*REQUIRED ACTION*
Write out exactly the lines below that run from the one containing "483.0kw | 7.60%" through the one containing "410.0kw | 7.80%", both included, with no other lines.

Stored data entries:
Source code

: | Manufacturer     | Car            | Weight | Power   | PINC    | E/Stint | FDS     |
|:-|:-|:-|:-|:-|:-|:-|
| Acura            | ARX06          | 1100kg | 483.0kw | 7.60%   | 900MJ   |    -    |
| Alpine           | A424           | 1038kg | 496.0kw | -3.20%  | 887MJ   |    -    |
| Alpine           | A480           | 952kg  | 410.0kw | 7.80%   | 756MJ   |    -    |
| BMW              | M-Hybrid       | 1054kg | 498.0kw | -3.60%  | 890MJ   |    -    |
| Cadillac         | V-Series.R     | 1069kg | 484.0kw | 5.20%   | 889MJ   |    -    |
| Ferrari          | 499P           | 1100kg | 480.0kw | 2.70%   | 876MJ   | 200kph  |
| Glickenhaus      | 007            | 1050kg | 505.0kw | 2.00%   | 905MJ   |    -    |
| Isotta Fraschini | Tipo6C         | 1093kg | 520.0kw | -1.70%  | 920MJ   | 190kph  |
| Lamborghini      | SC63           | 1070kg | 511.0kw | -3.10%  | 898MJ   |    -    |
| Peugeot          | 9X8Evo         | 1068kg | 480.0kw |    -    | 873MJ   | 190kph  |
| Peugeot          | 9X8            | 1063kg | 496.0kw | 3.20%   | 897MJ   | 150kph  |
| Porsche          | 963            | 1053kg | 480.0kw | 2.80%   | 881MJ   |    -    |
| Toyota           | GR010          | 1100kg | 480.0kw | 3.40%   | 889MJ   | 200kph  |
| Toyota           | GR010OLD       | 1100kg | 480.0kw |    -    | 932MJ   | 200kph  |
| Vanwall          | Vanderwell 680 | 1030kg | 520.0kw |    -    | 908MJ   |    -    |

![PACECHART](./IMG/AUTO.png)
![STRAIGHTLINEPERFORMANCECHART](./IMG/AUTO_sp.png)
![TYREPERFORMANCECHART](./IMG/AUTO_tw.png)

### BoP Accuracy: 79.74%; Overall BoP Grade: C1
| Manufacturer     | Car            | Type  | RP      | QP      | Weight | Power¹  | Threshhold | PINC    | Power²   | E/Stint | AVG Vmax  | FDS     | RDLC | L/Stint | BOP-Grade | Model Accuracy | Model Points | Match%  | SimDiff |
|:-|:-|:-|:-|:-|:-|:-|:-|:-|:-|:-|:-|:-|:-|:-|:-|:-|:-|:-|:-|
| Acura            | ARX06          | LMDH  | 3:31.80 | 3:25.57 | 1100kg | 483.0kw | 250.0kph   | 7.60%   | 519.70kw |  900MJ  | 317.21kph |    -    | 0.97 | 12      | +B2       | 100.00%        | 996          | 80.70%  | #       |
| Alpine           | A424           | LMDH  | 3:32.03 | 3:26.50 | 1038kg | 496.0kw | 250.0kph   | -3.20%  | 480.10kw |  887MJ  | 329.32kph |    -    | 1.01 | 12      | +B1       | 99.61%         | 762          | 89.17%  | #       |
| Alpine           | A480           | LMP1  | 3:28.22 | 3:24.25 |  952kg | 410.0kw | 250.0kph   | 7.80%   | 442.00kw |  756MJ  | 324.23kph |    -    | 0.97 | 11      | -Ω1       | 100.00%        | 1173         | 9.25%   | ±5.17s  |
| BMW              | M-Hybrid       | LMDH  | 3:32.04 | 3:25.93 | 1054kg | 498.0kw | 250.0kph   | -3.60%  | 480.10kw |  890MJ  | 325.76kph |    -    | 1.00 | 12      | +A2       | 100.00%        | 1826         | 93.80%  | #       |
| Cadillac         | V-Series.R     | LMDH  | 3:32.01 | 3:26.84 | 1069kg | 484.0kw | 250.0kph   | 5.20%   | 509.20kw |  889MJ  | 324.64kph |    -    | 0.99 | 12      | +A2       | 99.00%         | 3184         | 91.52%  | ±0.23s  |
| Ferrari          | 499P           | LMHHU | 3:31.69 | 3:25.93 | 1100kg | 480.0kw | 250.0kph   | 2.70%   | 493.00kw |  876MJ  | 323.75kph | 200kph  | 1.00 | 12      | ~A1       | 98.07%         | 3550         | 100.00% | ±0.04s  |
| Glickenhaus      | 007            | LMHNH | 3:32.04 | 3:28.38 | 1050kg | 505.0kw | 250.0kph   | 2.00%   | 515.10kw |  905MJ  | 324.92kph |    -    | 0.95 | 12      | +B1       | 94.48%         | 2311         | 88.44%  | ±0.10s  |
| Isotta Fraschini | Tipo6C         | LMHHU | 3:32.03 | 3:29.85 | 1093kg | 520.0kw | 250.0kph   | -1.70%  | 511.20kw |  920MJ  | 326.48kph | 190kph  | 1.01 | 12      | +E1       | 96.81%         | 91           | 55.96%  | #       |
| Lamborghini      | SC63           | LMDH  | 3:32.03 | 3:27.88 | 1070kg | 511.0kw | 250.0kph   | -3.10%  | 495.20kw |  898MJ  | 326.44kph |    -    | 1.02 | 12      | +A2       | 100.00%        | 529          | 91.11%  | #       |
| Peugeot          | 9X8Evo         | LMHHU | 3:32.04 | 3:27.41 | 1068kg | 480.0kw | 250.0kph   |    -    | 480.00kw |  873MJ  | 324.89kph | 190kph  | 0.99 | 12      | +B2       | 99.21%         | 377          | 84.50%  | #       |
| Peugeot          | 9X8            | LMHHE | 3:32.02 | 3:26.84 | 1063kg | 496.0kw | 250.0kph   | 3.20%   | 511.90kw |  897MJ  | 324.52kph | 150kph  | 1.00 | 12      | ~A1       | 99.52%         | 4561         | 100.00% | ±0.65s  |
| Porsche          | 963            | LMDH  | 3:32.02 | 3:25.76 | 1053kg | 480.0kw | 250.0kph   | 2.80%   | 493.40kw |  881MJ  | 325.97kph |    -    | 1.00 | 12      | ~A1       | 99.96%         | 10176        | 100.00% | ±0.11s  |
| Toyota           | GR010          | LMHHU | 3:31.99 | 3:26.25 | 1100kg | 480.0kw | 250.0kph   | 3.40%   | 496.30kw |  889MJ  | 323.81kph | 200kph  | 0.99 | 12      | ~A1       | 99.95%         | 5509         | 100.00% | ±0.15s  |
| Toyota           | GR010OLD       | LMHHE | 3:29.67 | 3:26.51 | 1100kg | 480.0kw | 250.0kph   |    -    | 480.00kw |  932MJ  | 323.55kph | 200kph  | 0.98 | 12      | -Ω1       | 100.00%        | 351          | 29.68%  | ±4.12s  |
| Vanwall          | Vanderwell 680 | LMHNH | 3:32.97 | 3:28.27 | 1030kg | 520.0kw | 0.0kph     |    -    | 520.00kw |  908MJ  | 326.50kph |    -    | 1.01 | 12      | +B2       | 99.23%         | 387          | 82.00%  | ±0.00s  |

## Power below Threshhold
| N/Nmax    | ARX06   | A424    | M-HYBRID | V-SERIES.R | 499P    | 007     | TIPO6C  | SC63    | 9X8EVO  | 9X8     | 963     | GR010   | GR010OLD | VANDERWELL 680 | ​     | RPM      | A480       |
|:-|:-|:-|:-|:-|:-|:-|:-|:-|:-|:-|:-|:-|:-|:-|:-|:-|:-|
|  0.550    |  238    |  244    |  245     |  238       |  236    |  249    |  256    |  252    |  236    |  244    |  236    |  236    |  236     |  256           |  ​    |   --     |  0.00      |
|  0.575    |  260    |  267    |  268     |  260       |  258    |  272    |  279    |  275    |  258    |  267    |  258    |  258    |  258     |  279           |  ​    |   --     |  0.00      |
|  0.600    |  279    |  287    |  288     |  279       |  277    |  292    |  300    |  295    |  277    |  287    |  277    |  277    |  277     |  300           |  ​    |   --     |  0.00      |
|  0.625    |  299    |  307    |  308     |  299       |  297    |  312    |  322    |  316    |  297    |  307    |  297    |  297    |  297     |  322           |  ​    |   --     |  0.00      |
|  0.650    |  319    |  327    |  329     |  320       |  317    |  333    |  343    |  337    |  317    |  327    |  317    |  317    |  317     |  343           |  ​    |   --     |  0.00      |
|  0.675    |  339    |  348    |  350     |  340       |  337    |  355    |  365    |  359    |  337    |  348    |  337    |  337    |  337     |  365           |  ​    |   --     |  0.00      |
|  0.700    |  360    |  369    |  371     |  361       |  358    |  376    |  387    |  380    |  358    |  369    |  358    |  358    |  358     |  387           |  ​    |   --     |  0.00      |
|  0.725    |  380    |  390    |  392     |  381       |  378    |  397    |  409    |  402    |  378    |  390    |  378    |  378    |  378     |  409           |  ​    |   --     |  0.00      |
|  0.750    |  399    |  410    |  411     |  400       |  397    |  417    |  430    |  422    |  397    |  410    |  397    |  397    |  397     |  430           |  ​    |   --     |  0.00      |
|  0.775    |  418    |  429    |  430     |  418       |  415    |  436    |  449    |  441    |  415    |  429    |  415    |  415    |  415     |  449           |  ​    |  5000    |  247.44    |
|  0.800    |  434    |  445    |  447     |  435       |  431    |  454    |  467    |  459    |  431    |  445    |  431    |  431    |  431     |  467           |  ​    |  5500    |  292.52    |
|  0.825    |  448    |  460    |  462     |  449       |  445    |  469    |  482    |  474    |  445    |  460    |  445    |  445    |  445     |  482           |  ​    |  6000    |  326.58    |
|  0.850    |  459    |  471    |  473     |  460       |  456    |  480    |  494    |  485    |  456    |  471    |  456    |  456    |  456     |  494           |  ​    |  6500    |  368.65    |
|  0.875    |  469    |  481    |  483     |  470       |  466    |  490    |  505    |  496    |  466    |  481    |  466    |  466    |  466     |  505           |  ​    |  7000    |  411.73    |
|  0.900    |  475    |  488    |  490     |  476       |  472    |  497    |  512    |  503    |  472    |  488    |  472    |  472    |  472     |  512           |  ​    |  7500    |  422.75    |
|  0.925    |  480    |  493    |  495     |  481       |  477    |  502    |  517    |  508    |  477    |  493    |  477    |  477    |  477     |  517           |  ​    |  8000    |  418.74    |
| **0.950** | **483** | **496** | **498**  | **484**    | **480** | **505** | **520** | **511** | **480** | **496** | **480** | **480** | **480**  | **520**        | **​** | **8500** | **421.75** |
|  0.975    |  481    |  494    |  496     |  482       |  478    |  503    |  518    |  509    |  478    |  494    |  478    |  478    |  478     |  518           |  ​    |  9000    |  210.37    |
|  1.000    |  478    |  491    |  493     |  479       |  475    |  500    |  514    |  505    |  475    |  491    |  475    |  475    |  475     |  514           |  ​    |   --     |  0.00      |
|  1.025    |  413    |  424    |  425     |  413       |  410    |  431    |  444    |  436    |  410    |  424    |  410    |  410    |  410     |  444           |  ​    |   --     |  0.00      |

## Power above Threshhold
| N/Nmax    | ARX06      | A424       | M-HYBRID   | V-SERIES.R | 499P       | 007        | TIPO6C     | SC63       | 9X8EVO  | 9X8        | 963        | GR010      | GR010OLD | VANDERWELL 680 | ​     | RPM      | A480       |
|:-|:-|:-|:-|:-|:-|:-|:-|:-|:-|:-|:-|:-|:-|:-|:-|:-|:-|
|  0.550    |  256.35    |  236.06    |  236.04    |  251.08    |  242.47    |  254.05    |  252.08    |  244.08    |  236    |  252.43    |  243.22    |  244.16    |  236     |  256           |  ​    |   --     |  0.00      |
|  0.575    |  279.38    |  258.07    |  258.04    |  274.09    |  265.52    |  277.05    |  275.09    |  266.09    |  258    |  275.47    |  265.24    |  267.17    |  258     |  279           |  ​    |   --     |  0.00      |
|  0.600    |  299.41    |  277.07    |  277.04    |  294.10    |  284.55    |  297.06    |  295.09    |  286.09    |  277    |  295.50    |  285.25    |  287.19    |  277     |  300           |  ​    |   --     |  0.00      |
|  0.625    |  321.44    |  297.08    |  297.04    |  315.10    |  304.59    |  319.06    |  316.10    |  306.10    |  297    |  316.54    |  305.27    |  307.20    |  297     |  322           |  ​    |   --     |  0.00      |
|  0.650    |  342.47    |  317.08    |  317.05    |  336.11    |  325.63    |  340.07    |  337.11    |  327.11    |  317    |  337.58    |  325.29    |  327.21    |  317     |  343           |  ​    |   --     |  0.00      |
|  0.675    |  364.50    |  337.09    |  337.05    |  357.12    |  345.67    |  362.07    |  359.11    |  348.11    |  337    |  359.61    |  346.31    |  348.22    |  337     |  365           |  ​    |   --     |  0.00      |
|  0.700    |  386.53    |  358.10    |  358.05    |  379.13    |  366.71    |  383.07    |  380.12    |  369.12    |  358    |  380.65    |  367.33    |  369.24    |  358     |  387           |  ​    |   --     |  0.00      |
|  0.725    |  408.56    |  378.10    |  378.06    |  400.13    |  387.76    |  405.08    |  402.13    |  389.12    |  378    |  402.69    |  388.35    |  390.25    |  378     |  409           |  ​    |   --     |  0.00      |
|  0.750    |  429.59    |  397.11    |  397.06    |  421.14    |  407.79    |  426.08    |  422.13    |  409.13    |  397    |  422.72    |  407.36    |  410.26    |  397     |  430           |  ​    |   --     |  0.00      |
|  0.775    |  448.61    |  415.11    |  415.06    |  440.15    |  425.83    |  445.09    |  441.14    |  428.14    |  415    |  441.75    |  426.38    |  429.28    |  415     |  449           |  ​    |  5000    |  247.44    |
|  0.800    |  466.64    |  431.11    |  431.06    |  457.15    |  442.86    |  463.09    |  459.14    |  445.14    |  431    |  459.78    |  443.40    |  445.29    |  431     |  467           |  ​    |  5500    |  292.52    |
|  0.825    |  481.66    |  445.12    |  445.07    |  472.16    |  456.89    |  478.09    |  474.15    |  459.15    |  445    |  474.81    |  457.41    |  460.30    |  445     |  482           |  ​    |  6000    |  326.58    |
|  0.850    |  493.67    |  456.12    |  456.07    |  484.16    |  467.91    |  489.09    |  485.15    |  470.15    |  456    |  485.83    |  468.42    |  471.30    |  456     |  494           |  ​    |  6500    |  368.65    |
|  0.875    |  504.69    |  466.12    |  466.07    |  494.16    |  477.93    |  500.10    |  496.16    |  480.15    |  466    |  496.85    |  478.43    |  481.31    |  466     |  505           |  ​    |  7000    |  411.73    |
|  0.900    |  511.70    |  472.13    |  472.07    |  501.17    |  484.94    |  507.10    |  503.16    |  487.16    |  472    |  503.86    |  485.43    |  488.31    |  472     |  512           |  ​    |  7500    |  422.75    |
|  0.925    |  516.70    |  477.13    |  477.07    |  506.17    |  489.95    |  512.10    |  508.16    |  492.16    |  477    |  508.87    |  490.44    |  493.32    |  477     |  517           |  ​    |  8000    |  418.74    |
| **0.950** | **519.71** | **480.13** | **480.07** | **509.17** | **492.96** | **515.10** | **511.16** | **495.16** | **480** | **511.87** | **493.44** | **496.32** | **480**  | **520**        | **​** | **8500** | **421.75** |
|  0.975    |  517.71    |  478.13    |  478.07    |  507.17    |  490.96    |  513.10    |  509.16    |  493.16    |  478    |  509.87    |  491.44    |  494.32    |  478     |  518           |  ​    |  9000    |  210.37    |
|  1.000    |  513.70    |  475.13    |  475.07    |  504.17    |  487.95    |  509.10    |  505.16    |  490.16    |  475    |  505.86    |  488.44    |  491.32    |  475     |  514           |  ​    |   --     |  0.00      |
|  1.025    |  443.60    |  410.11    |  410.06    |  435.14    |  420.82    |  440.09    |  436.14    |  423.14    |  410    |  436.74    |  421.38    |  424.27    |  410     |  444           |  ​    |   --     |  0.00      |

*EXERCISE SOLUTION*
| Acura            | ARX06          | 1100kg | 483.0kw | 7.60%   | 900MJ   |    -    |
| Alpine           | A424           | 1038kg | 496.0kw | -3.20%  | 887MJ   |    -    |
| Alpine           | A480           | 952kg  | 410.0kw | 7.80%   | 756MJ   |    -    |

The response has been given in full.